JACKSONVILLE, Fla. — Recently filed legislation proposes the City of Jacksonville pay a $10 million grant, and $12.5 million in loans, for a JaxPort project to raise the powerlines over the St. Johns River.
A representative said the lines currently sit at 175 feet and could prevent bigger boats from flowing into the harbor at JaxPort.
“The port is one of our jewels here in Northeast Florida. We’re trying to compete with ports across the Southeast; Savannah, Charleston,” Council Vice Chair Ron Salem, the council liaison to JaxPort, said. “The ships are getting larger, and there’s a concern that —even our existing business — their ships are getting larger. We could potentially lose existing business.”

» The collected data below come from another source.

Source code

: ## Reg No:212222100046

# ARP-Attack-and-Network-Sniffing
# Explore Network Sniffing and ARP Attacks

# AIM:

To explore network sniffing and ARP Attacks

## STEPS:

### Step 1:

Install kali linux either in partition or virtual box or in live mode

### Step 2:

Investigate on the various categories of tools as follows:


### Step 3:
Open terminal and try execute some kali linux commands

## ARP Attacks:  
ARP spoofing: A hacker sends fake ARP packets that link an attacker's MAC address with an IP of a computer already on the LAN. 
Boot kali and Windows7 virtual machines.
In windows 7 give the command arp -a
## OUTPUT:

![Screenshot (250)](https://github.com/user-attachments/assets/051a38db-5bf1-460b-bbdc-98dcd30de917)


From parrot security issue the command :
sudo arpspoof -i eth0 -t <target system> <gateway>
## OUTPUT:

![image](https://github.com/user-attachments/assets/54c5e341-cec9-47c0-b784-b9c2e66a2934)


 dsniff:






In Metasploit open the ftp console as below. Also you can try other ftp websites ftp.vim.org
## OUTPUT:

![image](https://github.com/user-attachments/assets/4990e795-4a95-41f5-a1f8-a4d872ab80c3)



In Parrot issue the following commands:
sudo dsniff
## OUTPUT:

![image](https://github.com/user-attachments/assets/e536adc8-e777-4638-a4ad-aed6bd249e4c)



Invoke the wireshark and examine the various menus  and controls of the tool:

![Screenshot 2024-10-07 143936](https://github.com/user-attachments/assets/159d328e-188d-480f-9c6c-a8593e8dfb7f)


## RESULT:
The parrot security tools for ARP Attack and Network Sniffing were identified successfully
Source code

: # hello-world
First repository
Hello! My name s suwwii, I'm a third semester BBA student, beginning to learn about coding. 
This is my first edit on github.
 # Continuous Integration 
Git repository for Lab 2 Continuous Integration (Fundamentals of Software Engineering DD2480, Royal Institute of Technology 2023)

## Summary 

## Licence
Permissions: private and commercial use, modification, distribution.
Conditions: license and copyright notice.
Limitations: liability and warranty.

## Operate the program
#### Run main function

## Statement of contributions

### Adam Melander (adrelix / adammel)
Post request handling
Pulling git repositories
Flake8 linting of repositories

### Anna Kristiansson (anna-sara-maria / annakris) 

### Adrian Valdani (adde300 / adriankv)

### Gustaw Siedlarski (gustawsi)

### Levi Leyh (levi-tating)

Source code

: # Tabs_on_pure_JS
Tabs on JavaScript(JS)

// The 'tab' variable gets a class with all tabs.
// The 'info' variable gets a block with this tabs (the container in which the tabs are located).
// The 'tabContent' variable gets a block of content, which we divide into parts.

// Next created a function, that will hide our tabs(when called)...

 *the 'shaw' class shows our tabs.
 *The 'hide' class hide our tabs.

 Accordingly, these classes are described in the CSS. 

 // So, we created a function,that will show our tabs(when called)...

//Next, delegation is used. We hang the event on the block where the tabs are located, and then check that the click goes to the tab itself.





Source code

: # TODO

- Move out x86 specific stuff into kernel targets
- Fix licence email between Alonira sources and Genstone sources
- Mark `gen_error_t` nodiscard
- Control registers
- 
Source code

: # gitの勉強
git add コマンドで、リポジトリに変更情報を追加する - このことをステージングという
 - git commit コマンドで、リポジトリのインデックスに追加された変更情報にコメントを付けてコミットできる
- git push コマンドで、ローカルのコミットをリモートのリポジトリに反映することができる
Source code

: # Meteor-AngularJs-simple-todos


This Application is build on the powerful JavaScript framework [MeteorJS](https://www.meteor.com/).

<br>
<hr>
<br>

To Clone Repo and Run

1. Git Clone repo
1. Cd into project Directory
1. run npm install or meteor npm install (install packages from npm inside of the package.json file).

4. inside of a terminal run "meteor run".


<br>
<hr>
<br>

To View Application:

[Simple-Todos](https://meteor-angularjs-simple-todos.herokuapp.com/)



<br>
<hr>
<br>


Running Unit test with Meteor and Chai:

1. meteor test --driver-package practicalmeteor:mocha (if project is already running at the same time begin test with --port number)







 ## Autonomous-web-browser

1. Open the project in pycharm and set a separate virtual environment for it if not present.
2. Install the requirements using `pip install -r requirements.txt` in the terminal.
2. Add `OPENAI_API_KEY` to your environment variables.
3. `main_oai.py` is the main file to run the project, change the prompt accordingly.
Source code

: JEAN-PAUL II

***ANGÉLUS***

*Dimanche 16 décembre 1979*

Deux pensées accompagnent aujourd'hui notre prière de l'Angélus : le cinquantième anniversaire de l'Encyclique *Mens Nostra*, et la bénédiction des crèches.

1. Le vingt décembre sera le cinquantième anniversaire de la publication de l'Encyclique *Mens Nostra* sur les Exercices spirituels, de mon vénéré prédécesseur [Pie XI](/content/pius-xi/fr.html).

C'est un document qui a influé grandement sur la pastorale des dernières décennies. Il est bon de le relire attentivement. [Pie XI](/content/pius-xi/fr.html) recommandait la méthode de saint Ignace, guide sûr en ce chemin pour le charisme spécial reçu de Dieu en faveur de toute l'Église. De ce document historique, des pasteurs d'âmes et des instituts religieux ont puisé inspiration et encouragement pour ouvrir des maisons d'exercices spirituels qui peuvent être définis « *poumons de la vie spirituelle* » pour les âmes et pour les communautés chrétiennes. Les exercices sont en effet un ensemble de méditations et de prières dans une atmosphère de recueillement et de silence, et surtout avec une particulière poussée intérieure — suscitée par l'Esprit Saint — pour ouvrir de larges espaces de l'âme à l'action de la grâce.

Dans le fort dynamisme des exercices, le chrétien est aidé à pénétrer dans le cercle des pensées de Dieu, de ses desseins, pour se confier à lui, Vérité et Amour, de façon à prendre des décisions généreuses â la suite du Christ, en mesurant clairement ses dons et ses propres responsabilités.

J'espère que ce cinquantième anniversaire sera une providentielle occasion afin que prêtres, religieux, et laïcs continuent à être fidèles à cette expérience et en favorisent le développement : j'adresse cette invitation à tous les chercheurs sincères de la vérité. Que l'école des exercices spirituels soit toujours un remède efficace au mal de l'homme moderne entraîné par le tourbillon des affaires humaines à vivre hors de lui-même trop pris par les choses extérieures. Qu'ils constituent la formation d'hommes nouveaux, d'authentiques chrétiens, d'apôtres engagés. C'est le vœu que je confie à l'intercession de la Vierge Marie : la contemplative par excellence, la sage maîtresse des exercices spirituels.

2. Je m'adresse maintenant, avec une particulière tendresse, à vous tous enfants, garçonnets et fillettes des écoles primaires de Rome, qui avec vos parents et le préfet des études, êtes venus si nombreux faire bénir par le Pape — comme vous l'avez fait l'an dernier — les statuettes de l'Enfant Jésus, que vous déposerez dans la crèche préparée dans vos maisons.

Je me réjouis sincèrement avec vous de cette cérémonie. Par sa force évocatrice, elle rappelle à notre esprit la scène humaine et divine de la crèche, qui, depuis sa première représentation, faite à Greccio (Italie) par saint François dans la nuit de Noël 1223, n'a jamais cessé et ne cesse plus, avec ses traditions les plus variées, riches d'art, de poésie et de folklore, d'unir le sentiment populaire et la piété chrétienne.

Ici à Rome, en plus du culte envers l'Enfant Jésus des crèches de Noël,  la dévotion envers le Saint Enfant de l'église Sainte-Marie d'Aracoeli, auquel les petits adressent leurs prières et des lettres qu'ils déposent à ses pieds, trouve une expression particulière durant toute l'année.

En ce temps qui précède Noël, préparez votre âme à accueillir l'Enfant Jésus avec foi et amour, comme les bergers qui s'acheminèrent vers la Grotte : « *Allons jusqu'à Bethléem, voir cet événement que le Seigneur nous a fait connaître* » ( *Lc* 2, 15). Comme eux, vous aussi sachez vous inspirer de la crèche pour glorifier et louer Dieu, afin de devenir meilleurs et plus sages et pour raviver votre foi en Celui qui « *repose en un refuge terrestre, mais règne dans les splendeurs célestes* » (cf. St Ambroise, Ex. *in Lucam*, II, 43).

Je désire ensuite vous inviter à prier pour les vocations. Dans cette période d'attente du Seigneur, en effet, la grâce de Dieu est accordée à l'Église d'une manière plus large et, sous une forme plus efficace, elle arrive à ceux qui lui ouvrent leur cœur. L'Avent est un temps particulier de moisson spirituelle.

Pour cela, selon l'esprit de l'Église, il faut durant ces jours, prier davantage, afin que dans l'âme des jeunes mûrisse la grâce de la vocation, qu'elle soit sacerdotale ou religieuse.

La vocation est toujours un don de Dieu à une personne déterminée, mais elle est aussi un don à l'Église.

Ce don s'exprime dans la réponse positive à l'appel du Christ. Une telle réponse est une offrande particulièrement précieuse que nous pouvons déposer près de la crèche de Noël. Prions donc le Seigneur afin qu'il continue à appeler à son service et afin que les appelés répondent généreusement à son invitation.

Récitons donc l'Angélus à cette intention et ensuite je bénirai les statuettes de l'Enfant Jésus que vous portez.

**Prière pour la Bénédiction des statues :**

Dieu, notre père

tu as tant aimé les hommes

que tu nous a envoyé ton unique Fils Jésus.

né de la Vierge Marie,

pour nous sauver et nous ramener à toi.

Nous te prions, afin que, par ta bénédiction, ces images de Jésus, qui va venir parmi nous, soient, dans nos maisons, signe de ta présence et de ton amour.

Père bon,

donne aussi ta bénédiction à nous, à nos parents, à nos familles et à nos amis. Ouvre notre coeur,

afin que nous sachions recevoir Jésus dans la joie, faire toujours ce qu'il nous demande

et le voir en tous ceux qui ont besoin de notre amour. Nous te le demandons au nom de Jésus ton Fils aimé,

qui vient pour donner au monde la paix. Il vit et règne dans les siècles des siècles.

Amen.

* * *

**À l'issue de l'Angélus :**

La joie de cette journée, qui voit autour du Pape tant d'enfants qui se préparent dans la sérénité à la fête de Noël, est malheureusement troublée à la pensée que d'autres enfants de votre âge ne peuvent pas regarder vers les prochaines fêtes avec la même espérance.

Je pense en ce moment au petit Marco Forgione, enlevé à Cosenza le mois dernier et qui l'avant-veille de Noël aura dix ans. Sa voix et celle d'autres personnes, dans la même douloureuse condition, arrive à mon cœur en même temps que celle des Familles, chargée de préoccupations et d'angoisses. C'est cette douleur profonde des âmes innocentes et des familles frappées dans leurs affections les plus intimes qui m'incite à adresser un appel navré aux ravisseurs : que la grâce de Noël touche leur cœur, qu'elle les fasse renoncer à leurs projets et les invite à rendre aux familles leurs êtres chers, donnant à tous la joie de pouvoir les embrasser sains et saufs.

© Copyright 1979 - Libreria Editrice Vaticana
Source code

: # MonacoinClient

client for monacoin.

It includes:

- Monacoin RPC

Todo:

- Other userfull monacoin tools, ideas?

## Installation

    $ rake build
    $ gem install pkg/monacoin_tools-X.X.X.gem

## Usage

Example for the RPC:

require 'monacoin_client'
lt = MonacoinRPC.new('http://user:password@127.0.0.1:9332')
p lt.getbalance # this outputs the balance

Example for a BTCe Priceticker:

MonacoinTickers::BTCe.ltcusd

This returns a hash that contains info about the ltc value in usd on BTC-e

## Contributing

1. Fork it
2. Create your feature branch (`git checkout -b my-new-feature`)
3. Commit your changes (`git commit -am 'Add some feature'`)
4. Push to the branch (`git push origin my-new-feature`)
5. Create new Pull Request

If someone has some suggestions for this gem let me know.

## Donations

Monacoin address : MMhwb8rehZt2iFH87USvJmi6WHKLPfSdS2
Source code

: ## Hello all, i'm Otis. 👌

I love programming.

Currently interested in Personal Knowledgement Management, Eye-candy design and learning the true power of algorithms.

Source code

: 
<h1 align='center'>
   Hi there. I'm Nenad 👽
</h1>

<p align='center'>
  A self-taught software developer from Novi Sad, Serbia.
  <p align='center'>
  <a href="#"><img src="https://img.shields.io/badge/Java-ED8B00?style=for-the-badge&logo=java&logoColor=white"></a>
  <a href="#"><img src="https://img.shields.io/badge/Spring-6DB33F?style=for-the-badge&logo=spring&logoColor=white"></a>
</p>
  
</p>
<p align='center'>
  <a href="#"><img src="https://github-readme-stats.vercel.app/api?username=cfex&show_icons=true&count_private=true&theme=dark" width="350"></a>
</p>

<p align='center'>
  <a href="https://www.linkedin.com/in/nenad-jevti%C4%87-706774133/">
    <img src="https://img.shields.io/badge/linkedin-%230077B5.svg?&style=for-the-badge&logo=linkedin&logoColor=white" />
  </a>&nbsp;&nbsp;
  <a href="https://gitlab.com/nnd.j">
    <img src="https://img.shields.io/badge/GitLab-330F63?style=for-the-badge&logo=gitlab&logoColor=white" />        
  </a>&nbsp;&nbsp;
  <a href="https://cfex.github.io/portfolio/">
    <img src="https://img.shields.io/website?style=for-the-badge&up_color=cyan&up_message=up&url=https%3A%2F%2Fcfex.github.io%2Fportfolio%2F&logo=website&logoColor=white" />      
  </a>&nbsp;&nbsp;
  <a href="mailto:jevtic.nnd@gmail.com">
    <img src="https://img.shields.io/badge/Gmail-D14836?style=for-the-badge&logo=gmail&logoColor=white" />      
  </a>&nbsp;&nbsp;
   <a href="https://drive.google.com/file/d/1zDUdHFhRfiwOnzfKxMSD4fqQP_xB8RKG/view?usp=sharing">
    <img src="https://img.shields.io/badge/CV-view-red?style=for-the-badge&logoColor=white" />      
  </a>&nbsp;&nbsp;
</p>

JEA said the powerlines would be raised to 225 feet. In May, JaxPort marked the completion of a dredging project bringing the channel to 47 feet deep.
The project would cost up to $45 million. The city would fund half through a grant and loans, and the state is providing grants for the rest.
“Every major shipping line asks about our air draft capabilities, because the trend in shipbuilding has been to build bigger ships. Many of these large shipping lines have asked us directly in the past year about the completion date of this project,” a JaxPort representative said. They added that the change in height would help add or protect up to 15,000 jobs.
“A lot of people are looking at Jacksonville and they’re questioning: ‘When are you going to be at 225 feet? When can we start planning to bring our ships in here?’” Salem said.